• To do: Below are records to transcribe exactly, without their pictures.
[Start of section]
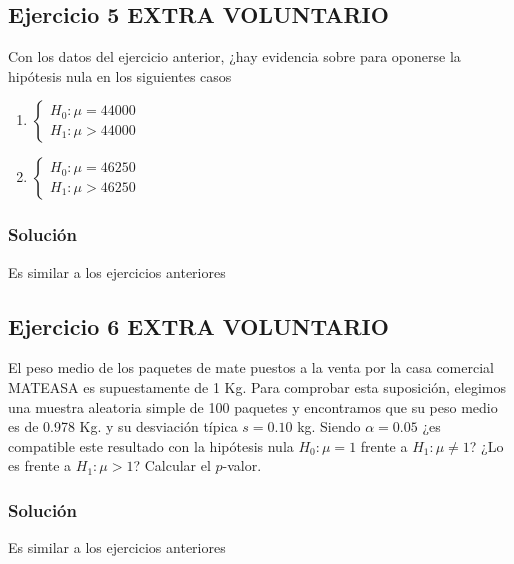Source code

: \documentclass[
]{article}
\providecommand{\tightlist}{%
  \setlength{\itemsep}{0pt}\setlength{\parskip}{0pt}}
\begin{document}
\hypertarget{ejercicio-5-extra-voluntario}{%
\subsection{Ejercicio 5 EXTRA
VOLUNTARIO}\label{ejercicio-5-extra-voluntario}}

Con los datos del ejercicio anterior, ¿hay evidencia sobre para oponerse
la hipótesis nula en los siguientes casos

\begin{enumerate}
\def\labelenumi{\arabic{enumi}.}
\tightlist
\item
  \(\left\{\begin{array}{ll} H_{0}:\mu=44000\\ H_{1}:\mu>44000\end{array}\right.\)
\item
  \(\left\{\begin{array}{ll} H_{0}:\mu=46250\\ H_{1}:\mu>46250\end{array}\right.\)
\end{enumerate}

\hypertarget{soluciuxf3n-4}{%
\subsubsection{Solución}\label{soluciuxf3n-4}}

Es similar a los ejercicios anteriores

\hypertarget{ejercicio-6-extra-voluntario}{%
\subsection{Ejercicio 6 EXTRA
VOLUNTARIO}\label{ejercicio-6-extra-voluntario}}

El peso medio de los paquetes de mate puestos a la venta por la casa
comercial MATEASA es supuestamente de 1 Kg. Para comprobar esta
suposición, elegimos una muestra aleatoria simple de 100 paquetes y
encontramos que su peso medio es de 0.978 Kg. y su desviación típica
\(s=0.10\) kg. Siendo \(\alpha=0.05\) ¿es compatible este resultado con
la hipótesis nula \(H_{0}:\mu=1\) frente a \(H_{1}:\mu\not=1\)? ¿Lo es
frente a \(H_{1}:\mu>1\)? Calcular el \(p\)-valor.

\hypertarget{soluciuxf3n-5}{%
\subsubsection{Solución}\label{soluciuxf3n-5}}

Es similar a los ejercicios anteriores
\end{document}
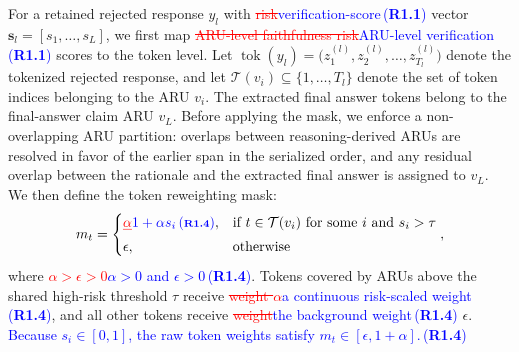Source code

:\documentclass[a4paper,fleqn,doubleblind]{cas-sc}
\DeclareRobustCommand{\deleted}[1]{\textcolor{red}{\sout{#1}}}
\DeclareRobustCommand{\added}[1]{\textcolor{blue}{#1}}
\DeclareRobustCommand{\revtag}[1]{\textcolor{blue}{\scriptsize\,(\textbf{#1})}}
\begin{document}
For a retained rejected response $y_l$ with \deleted{risk}\added{verification-score}\revtag{R1.1} vector $\mathbf{s}_l=[s_1,\dots,s_L]$, we first map \deleted{ARU-level faithfulness risk}\added{ARU-level verification}\revtag{R1.1} scores to the token level. Let $\operatorname{tok}(y_l) = \big(z^{(l)}_1, z^{(l)}_2, \dots, z^{(l)}_{T_l}\big)$ denote the tokenized rejected response, and let $\mathcal{T}(v_i) \subseteq \{1, \dots, T_l\}$ denote the set of token indices belonging to the ARU $v_i$. The extracted final answer tokens belong to the final-answer claim ARU $v_L$. Before applying the mask, we enforce a non-overlapping ARU partition: overlaps between reasoning-derived ARUs are resolved in favor of the earlier span in the serialized order, and any residual overlap between the rationale and the extracted final answer is assigned to $v_L$. We then define the token reweighting mask:
\begin{equation}
\label{eq:topology_mask}
m_t =
\begin{cases}
\deleted{\alpha}\added{1+\alpha s_i}\revtag{R1.4}, & \text{if } t \in \mathcal{T}(v_i) \text{ for some } i \text{ and } s_i > \tau \\
\epsilon, & \text{otherwise}
\end{cases},
\end{equation}
where \deleted{$\alpha > \epsilon > 0$}\added{$\alpha>0$ and $\epsilon>0$}\revtag{R1.4}. Tokens covered by ARUs above the shared high-risk threshold $\tau$ receive \deleted{weight $\alpha$}\added{a continuous risk-scaled weight}\revtag{R1.4}, and all other tokens receive \deleted{weight}\added{the background weight}\revtag{R1.4} $\epsilon$. \added{Because $s_i\in[0,1]$, the raw token weights satisfy $m_t\in[\epsilon,1+\alpha]$.}\revtag{R1.4}
\end{document}
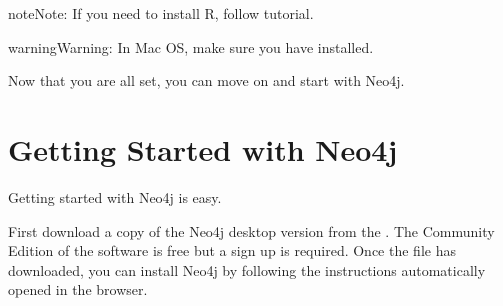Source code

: \documentclass[letterpaper,10pt,english]{sphinxmanual}
\begin{document}
\begin{sphinxVerbatim}[commandchars=\\\{\}]
   
   
\end{sphinxVerbatim}

\begin{sphinxadmonition}{note}{Note:}
If you need to install R, follow  tutorial.
\end{sphinxadmonition}

\begin{sphinxadmonition}{warning}{Warning:}
In Mac OS, make sure you have  installed.
\end{sphinxadmonition}

Now that you are all set, you can move on and start with Neo4j.


\section{Getting Started with Neo4j}
\label{\detokenize{intro/getting-started-with-neo4j:getting-started-with-neo4j}}\label{\detokenize{intro/getting-started-with-neo4j:id1}}\label{\detokenize{intro/getting-started-with-neo4j::doc}}
Getting started with Neo4j is easy.

First download a copy of the Neo4j desktop version from the .
The Community Edition of the software is free but a sign up is required.
Once the file has downloaded, you can install Neo4j by following the instructions automatically opened in the browser.
\end{document}
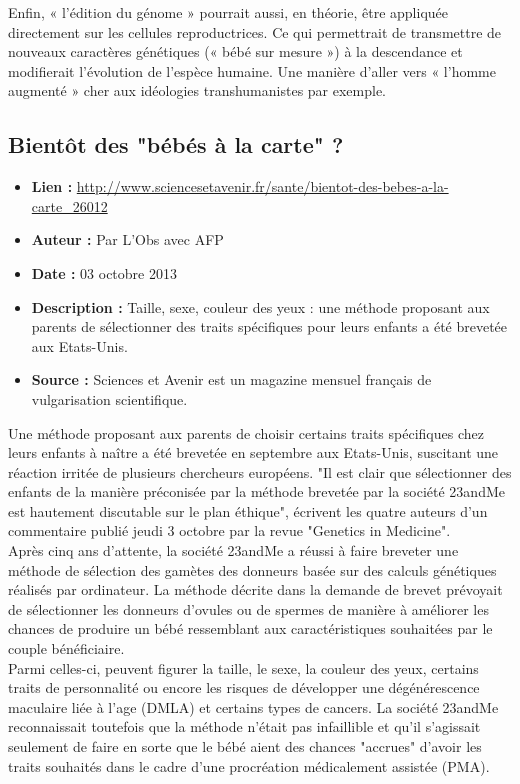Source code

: \documentclass[8pt]{article}
\begin{document}
Enfin, « l’édition du génome » pourrait aussi, en théorie, être appliquée directement sur les cellules reproductrices. Ce qui permettrait de transmettre de nouveaux caractères génétiques (« bébé sur mesure ») à la descendance et modifierait l’évolution de l’espèce humaine. Une manière d’aller vers « l’homme augmenté » cher aux idéologies transhumanistes par exemple.\\

\newpage
\subsection{Bientôt des "bébés à la carte" ?}
\begin{itemize}
	\item \textbf{Lien : }  \url{http://www.sciencesetavenir.fr/sante/bientot-des-bebes-a-la-carte_26012} 
	\item \textbf{Auteur : } Par L'Obs avec AFP
	\item \textbf{Date : } 03 octobre 2013
	\item \textbf{Description : } Taille, sexe, couleur des yeux : une méthode proposant aux parents de sélectionner des traits spécifiques pour leurs enfants a été brevetée aux Etats-Unis.
	\item \textbf{Source : } Sciences et Avenir est un magazine mensuel français de vulgarisation scientifique.
\end{itemize}

Une méthode proposant aux parents de choisir certains traits spécifiques chez leurs enfants à naître a été brevetée en septembre aux Etats-Unis, suscitant une réaction irritée de plusieurs chercheurs européens. "Il est clair que sélectionner des enfants de la manière préconisée par la méthode brevetée par la société 23andMe est hautement discutable sur le plan éthique", écrivent les quatre auteurs d'un commentaire publié jeudi 3 octobre par la revue "Genetics in Medicine".\\

Après cinq ans d'attente, la société 23andMe a réussi à faire breveter une méthode de sélection des gamètes des donneurs basée sur des calculs génétiques réalisés par ordinateur. La méthode décrite dans la demande de brevet prévoyait de sélectionner les donneurs d'ovules ou de spermes de manière à améliorer les chances de produire un bébé ressemblant aux caractéristiques souhaitées par le couple bénéficiaire.\\

Parmi celles-ci, peuvent figurer la taille, le sexe, la couleur des yeux, certains traits de personnalité ou encore les risques de développer une dégénérescence maculaire liée à l'age (DMLA) et certains types de cancers. La société 23andMe reconnaissait toutefois que la méthode n'était pas infaillible et qu'il s'agissait seulement de faire en sorte que le bébé aient des chances "accrues" d'avoir les traits souhaités dans le cadre d'une procréation médicalement assistée (PMA).\\
\end{document}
[End of section]
• Solution to the problem:
Source code

: \documentclass[
]{article}
\providecommand{\tightlist}{%
  \setlength{\itemsep}{0pt}\setlength{\parskip}{0pt}}
\begin{document}
\hypertarget{ejercicio-5-extra-voluntario}{%
\subsection{Ejercicio 5 EXTRA
VOLUNTARIO}\label{ejercicio-5-extra-voluntario}}

Con los datos del ejercicio anterior, ¿hay evidencia sobre para oponerse
la hipótesis nula en los siguientes casos

\begin{enumerate}
\def\labelenumi{\arabic{enumi}.}
\tightlist
\item
  \(\left\{\begin{array}{ll} H_{0}:\mu=44000\\ H_{1}:\mu>44000\end{array}\right.\)
\item
  \(\left\{\begin{array}{ll} H_{0}:\mu=46250\\ H_{1}:\mu>46250\end{array}\right.\)
\end{enumerate}

\hypertarget{soluciuxf3n-4}{%
\subsubsection{Solución}\label{soluciuxf3n-4}}

Es similar a los ejercicios anteriores

\hypertarget{ejercicio-6-extra-voluntario}{%
\subsection{Ejercicio 6 EXTRA
VOLUNTARIO}\label{ejercicio-6-extra-voluntario}}

El peso medio de los paquetes de mate puestos a la venta por la casa
comercial MATEASA es supuestamente de 1 Kg. Para comprobar esta
suposición, elegimos una muestra aleatoria simple de 100 paquetes y
encontramos que su peso medio es de 0.978 Kg. y su desviación típica
\(s=0.10\) kg. Siendo \(\alpha=0.05\) ¿es compatible este resultado con
la hipótesis nula \(H_{0}:\mu=1\) frente a \(H_{1}:\mu\not=1\)? ¿Lo es
frente a \(H_{1}:\mu>1\)? Calcular el \(p\)-valor.

\hypertarget{soluciuxf3n-5}{%
\subsubsection{Solución}\label{soluciuxf3n-5}}

Es similar a los ejercicios anteriores
\end{document}
Source code

:\documentclass[a4paper,fleqn,doubleblind]{cas-sc}
\DeclareRobustCommand{\deleted}[1]{\textcolor{red}{\sout{#1}}}
\DeclareRobustCommand{\added}[1]{\textcolor{blue}{#1}}
\DeclareRobustCommand{\revtag}[1]{\textcolor{blue}{\scriptsize\,(\textbf{#1})}}
\begin{document}
For a retained rejected response $y_l$ with \deleted{risk}\added{verification-score}\revtag{R1.1} vector $\mathbf{s}_l=[s_1,\dots,s_L]$, we first map \deleted{ARU-level faithfulness risk}\added{ARU-level verification}\revtag{R1.1} scores to the token level. Let $\operatorname{tok}(y_l) = \big(z^{(l)}_1, z^{(l)}_2, \dots, z^{(l)}_{T_l}\big)$ denote the tokenized rejected response, and let $\mathcal{T}(v_i) \subseteq \{1, \dots, T_l\}$ denote the set of token indices belonging to the ARU $v_i$. The extracted final answer tokens belong to the final-answer claim ARU $v_L$. Before applying the mask, we enforce a non-overlapping ARU partition: overlaps between reasoning-derived ARUs are resolved in favor of the earlier span in the serialized order, and any residual overlap between the rationale and the extracted final answer is assigned to $v_L$. We then define the token reweighting mask:
\begin{equation}
\label{eq:topology_mask}
m_t =
\begin{cases}
\deleted{\alpha}\added{1+\alpha s_i}\revtag{R1.4}, & \text{if } t \in \mathcal{T}(v_i) \text{ for some } i \text{ and } s_i > \tau \\
\epsilon, & \text{otherwise}
\end{cases},
\end{equation}
where \deleted{$\alpha > \epsilon > 0$}\added{$\alpha>0$ and $\epsilon>0$}\revtag{R1.4}. Tokens covered by ARUs above the shared high-risk threshold $\tau$ receive \deleted{weight $\alpha$}\added{a continuous risk-scaled weight}\revtag{R1.4}, and all other tokens receive \deleted{weight}\added{the background weight}\revtag{R1.4} $\epsilon$. \added{Because $s_i\in[0,1]$, the raw token weights satisfy $m_t\in[\epsilon,1+\alpha]$.}\revtag{R1.4}
\end{document}
Source code

: \documentclass[letterpaper,10pt,english]{sphinxmanual}
\begin{document}
\begin{sphinxVerbatim}[commandchars=\\\{\}]
   
   
\end{sphinxVerbatim}

\begin{sphinxadmonition}{note}{Note:}
If you need to install R, follow  tutorial.
\end{sphinxadmonition}

\begin{sphinxadmonition}{warning}{Warning:}
In Mac OS, make sure you have  installed.
\end{sphinxadmonition}

Now that you are all set, you can move on and start with Neo4j.


\section{Getting Started with Neo4j}
\label{\detokenize{intro/getting-started-with-neo4j:getting-started-with-neo4j}}\label{\detokenize{intro/getting-started-with-neo4j:id1}}\label{\detokenize{intro/getting-started-with-neo4j::doc}}
Getting started with Neo4j is easy.

First download a copy of the Neo4j desktop version from the .
The Community Edition of the software is free but a sign up is required.
Once the file has downloaded, you can install Neo4j by following the instructions automatically opened in the browser.
\end{document}
Source code

: \documentclass[8pt]{article}
\begin{document}
Enfin, « l’édition du génome » pourrait aussi, en théorie, être appliquée directement sur les cellules reproductrices. Ce qui permettrait de transmettre de nouveaux caractères génétiques (« bébé sur mesure ») à la descendance et modifierait l’évolution de l’espèce humaine. Une manière d’aller vers « l’homme augmenté » cher aux idéologies transhumanistes par exemple.\\

\newpage
\subsection{Bientôt des "bébés à la carte" ?}
\begin{itemize}
	\item \textbf{Lien : }  \url{http://www.sciencesetavenir.fr/sante/bientot-des-bebes-a-la-carte_26012} 
	\item \textbf{Auteur : } Par L'Obs avec AFP
	\item \textbf{Date : } 03 octobre 2013
	\item \textbf{Description : } Taille, sexe, couleur des yeux : une méthode proposant aux parents de sélectionner des traits spécifiques pour leurs enfants a été brevetée aux Etats-Unis.
	\item \textbf{Source : } Sciences et Avenir est un magazine mensuel français de vulgarisation scientifique.
\end{itemize}

Une méthode proposant aux parents de choisir certains traits spécifiques chez leurs enfants à naître a été brevetée en septembre aux Etats-Unis, suscitant une réaction irritée de plusieurs chercheurs européens. "Il est clair que sélectionner des enfants de la manière préconisée par la méthode brevetée par la société 23andMe est hautement discutable sur le plan éthique", écrivent les quatre auteurs d'un commentaire publié jeudi 3 octobre par la revue "Genetics in Medicine".\\

Après cinq ans d'attente, la société 23andMe a réussi à faire breveter une méthode de sélection des gamètes des donneurs basée sur des calculs génétiques réalisés par ordinateur. La méthode décrite dans la demande de brevet prévoyait de sélectionner les donneurs d'ovules ou de spermes de manière à améliorer les chances de produire un bébé ressemblant aux caractéristiques souhaitées par le couple bénéficiaire.\\

Parmi celles-ci, peuvent figurer la taille, le sexe, la couleur des yeux, certains traits de personnalité ou encore les risques de développer une dégénérescence maculaire liée à l'age (DMLA) et certains types de cancers. La société 23andMe reconnaissait toutefois que la méthode n'était pas infaillible et qu'il s'agissait seulement de faire en sorte que le bébé aient des chances "accrues" d'avoir les traits souhaités dans le cadre d'une procréation médicalement assistée (PMA).\\
\end{document}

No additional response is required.